─── Provided data

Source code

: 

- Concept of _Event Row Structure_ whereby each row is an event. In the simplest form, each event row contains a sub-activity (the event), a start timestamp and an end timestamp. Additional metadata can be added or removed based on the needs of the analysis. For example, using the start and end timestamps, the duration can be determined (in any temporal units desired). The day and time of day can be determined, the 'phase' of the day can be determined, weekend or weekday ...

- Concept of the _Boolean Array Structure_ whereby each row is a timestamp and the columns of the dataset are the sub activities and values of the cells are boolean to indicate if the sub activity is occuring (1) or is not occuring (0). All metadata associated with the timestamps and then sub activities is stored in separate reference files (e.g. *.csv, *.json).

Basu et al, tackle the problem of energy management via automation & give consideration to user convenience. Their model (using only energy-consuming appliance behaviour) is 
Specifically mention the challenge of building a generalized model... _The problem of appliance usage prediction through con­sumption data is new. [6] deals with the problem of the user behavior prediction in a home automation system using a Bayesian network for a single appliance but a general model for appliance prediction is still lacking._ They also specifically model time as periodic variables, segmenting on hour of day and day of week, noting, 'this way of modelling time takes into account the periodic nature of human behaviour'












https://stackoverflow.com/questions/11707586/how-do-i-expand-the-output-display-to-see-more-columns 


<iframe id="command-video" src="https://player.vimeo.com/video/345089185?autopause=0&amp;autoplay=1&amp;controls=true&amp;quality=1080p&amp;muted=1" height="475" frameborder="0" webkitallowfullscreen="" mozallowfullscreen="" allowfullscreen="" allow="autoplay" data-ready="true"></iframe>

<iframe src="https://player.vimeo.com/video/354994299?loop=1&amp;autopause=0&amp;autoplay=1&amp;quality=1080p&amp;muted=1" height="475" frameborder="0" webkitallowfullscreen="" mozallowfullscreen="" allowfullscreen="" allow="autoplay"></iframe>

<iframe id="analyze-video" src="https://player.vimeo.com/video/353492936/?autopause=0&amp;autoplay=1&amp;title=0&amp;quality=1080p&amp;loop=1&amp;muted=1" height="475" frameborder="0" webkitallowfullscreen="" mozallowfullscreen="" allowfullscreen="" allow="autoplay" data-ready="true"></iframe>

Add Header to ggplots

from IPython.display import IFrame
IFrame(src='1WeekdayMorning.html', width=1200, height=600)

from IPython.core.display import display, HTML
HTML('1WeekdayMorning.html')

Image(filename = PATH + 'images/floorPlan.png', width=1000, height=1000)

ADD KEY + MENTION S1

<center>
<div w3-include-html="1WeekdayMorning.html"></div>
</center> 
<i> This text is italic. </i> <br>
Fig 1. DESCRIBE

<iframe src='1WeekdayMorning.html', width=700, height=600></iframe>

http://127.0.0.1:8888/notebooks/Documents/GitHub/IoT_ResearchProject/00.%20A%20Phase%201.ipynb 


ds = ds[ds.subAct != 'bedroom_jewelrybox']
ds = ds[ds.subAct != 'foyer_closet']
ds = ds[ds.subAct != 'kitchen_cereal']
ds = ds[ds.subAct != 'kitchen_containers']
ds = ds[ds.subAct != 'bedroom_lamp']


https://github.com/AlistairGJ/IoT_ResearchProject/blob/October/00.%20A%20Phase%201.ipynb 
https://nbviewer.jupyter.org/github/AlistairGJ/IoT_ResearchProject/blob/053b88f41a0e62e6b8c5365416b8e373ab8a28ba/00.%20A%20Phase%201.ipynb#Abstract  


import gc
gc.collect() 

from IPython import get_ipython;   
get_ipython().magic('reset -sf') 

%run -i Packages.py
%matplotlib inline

──────
─── Provided data

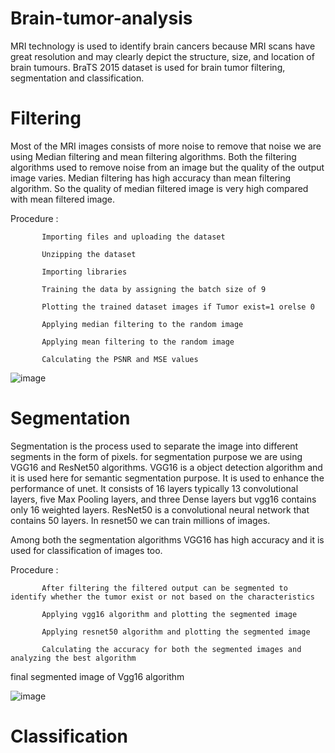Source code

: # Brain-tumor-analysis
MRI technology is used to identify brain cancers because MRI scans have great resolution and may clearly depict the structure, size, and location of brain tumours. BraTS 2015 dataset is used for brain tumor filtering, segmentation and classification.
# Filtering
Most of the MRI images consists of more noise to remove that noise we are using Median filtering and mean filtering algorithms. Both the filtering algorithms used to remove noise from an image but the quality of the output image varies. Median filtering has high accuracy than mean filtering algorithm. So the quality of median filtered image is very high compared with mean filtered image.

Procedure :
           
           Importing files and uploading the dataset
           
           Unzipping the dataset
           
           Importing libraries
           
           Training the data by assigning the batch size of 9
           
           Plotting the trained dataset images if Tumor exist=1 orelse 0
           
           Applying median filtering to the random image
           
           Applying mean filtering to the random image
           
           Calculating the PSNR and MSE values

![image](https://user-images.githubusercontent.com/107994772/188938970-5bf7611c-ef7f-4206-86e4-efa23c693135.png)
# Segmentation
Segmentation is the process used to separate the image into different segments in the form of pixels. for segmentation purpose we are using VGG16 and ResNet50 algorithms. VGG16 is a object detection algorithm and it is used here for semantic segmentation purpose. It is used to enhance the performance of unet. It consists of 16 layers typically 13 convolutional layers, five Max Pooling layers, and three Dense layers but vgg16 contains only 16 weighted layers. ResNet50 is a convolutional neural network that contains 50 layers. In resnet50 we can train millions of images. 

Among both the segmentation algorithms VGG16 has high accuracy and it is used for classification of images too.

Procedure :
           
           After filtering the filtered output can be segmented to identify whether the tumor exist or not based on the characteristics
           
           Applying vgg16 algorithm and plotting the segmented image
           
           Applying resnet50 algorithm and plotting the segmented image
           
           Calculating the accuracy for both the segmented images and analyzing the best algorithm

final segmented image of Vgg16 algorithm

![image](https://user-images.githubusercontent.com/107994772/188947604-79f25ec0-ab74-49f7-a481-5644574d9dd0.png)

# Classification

──────
─── Provided data

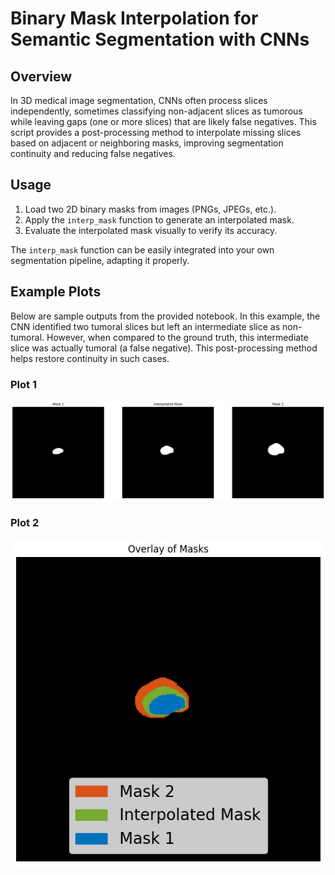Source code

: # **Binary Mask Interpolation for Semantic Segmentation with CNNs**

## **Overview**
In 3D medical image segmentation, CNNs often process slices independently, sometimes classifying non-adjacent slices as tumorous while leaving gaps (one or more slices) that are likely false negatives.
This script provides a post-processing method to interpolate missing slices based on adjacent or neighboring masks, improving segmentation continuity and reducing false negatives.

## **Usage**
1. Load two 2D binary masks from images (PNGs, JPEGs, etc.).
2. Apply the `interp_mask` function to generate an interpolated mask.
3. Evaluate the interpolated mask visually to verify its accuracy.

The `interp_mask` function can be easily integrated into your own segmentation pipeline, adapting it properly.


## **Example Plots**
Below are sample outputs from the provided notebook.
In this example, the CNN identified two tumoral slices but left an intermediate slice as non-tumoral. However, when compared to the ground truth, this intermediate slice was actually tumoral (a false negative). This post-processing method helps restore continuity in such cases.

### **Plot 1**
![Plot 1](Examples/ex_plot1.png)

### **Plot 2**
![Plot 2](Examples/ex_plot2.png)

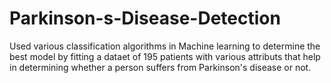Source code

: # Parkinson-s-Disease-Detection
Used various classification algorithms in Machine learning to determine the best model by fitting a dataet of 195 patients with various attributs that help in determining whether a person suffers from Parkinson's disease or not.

──────

About this exercise: Find the word "files" in the records, and report each line that has it.

Completed exercise:
- Concept of the _Boolean Array Structure_ whereby each row is a timestamp and the columns of the dataset are the sub activities and values of the cells are boolean to indicate if the sub activity is occuring (1) or is not occuring (0). All metadata associated with the timestamps and then sub activities is stored in separate reference files (e.g. *.csv, *.json).
           Importing files and uploading the dataset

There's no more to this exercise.